The obvious fix for a hallucinating SQL agent is the wrong one
A few months into building a Text2SQL agent — natural language in, SQL out, for non-technical restaurant operators — I noticed the model kept inventing branch names.
It would write WHERE branch = 'Alsanck'. Close to a real branch, but not it: a dropped letter. The query didn’t error — it’s valid SQL, valid column, just no such value. It returned zero rows. And the operator on the other end, who couldn’t read SQL and had no reason to distrust the answer, saw zero sales and concluded one of their locations had flatlined.
That’s the kind of bug that scares me — the one that doesn’t crash but quietly hands a confident, wrong answer to someone who can’t tell it’s wrong.
The fix looks obvious. The model wrote 'Alsanck', the real value is 'Alsancak', the edit distance is one. Just snap it to the nearest real value before running the query. I wrote exactly that, felt clever about it, and it was a while before I realised that “snap to the nearest real value” was about the most dangerous thing I could have done.
Two ways to be wrong, and they don’t cost the same
Here’s what I missed at first. A bad filter value can fail in two directions, and the directions are not symmetric.
Under-correct. The typo slips through, the query returns zero rows, the user sees an empty result. Annoying — but visible. The user knows something’s off and rephrases. Recoverable.
Over-correct. The agent rewrites 'Alsanck' not into the branch the user meant, but into a different real branch that happens to be the closest string match. Now the user gets a complete, correct-looking report for the wrong location. They trust it. They order stock against it. This failure is invisible, and no rephrase recovers it, because nothing ever looked broken.

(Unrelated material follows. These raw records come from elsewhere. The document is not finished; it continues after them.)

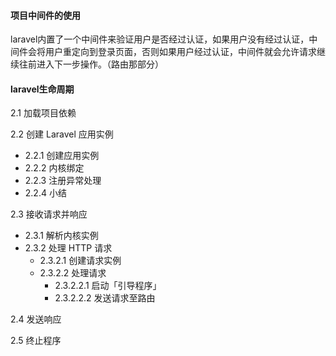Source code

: #### 项目中间件的使用

laravel内置了一个中间件来验证用户是否经过认证，如果用户没有经过认证，中间件会将用户重定向到登录页面，否则如果用户经过认证，中间件就会允许请求继续往前进入下一步操作。（路由那部分）

#### laravel生命周期

2.1 加载项目依赖

2.2 创建 Laravel 应用实例 

- 2.2.1 创建应用实例
- 2.2.2 内核绑定
- 2.2.3 注册异常处理
- 2.2.4 小结

2.3 接收请求并响应 

- 2.3.1 解析内核实例
- 2.3.2 处理 HTTP 请求 
  - 2.3.2.1 创建请求实例
  - 2.3.2.2 处理请求 
    - 2.3.2.2.1 启动「引导程序」
    - 2.3.2.2.2 发送请求至路由

2.4 发送响应

2.5 终止程序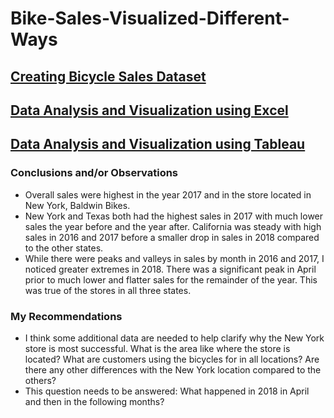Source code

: # Bike-Sales-Visualized-Different-Ways
## [Creating Bicycle Sales Dataset]()
## [Data Analysis and Visualization using Excel]()
## [Data Analysis and Visualization using Tableau](https://public.tableau.com/views/BikeStoresDashboard_16891873064490/Dashboard1?:language=en-US&:display_count=n&:origin=viz_share_link)

### Conclusions and/or Observations
- Overall sales were highest in the year 2017 and in the store located in New York, Baldwin Bikes.
- New York and Texas both had the highest sales in 2017 with much lower sales the year before and the year after. California was steady with high sales in 2016 and 2017 before a smaller drop in sales in 2018 compared to the other states. 
- While there were peaks and valleys in sales by month in 2016 and 2017, I noticed greater extremes in 2018. There was a significant peak in April prior to much lower and flatter sales for the remainder of the year. This was true of the stores in all three states. 


### My Recommendations
- I think some additional data are needed to help clarify why the New York store is most successful. What is the area like where the store is located? What are customers using the bicycles for in all locations? Are there any other differences with the New York location compared to the others?
- This question needs to be answered: What happened in 2018 in April and then in the following months?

Framed that way the asymmetry is obvious: a visible miss is cheap, a silent swap is catastrophic. “Always correct to the nearest value” optimizes for the cheap failure and walks straight into the expensive one. (If you’re already nodding, this was probably obvious to you. It wasn’t to me — and I’d already shipped the eager version.)
So the rule I actually wanted wasn’t “fix typos.” It was: fix a typo only when you’re sure, and when you’re not, do nothing and let the miss stay visible.
Ground first, correct second
Two mechanisms — one before generation, one after.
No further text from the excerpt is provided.